Photos by Andy Reed unless otherwise noted.
The Smokey Bear character was created in the 1940s, and marketing experts say that Smokey represents one of the most successful and recognizable ad campaigns of all time. Even today, 95 percent of adults recognize Smokey and his message of preventing forest fires.
While it remains as important as ever to warn the public about the dangers of unintentional forest fires, there's also a growing body of scientific evidence showing that, when controlled, fire can actually benefit forests and wildlife. Used in the West to help systematically reduce fuel sources in hopes of preventing large, uncontrolled fires, prescribed burns can also be useful for other purposes here in the Northeast.
As just one example, the Vermont National Guard recently burned 7 acres at Camp Johnson in Colchester in order to help pitch pine regain a competitive edge against other species. In addition to clearing the forest floor and preparing the soil, the heat of the fire also helped release cones from the mature trees above.

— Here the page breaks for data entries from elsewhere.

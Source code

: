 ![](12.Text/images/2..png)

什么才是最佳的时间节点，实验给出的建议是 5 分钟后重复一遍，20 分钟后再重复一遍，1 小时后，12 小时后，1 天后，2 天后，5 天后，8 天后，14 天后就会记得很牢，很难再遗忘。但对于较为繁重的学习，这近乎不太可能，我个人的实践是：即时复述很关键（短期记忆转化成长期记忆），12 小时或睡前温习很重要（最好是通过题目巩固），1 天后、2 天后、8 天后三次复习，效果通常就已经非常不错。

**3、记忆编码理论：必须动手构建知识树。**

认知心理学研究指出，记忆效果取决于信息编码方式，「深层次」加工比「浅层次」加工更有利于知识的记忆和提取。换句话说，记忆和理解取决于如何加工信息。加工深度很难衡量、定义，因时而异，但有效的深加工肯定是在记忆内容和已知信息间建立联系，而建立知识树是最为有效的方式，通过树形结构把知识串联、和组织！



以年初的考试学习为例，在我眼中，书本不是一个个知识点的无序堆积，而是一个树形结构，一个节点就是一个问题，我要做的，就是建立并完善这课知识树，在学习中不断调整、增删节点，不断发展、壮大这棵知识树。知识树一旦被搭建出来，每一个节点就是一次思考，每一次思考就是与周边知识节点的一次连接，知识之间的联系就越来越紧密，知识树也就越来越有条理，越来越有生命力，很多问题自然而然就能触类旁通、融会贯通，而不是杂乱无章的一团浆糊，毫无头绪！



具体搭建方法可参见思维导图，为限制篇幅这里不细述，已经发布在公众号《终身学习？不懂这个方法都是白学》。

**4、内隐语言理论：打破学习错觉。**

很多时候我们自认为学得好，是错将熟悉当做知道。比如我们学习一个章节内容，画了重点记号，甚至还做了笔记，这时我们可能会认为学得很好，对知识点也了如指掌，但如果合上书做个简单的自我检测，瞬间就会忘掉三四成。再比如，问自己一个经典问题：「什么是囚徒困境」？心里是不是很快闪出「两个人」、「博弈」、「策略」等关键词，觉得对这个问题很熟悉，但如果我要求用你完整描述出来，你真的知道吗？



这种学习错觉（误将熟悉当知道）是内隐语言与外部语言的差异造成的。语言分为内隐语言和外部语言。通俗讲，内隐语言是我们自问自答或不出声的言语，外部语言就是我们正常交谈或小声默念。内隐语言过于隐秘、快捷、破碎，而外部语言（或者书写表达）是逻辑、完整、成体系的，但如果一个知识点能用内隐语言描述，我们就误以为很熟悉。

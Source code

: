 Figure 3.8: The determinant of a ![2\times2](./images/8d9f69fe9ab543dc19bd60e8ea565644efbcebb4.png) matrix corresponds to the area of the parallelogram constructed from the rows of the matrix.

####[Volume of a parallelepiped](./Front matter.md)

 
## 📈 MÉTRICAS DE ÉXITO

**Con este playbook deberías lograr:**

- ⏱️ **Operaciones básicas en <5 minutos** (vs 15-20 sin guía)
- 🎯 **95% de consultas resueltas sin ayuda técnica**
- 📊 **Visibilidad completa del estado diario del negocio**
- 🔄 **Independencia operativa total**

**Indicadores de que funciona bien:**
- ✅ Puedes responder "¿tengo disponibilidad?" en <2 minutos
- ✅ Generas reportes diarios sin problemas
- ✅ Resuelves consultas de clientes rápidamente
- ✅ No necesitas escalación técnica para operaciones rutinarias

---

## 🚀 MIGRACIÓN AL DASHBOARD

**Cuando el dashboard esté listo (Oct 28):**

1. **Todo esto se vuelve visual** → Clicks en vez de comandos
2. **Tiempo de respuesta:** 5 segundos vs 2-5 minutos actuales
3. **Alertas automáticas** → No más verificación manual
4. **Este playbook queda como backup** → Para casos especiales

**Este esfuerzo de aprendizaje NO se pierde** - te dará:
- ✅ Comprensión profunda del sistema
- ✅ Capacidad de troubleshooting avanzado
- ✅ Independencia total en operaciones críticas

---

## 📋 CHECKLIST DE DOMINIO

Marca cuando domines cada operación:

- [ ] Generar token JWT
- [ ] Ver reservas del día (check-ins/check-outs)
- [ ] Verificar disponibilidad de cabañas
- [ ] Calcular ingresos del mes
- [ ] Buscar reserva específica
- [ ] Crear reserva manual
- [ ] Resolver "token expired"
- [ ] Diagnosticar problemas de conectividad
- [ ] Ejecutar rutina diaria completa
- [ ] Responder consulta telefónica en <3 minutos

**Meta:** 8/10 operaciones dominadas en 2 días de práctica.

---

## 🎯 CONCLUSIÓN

Most prescribed fires in this region of the country are conducted by government agencies, most notably the U.S. Forest Service and U.S. Fish and Wildlife Service, on public lands or by conservation groups. However, prescribed fire is also an option for private landowners, says Thomas "Nort" Phillips, co-owner of Fire Management Services, which provides comprehensive "prescribed fire" services throughout the Northeast.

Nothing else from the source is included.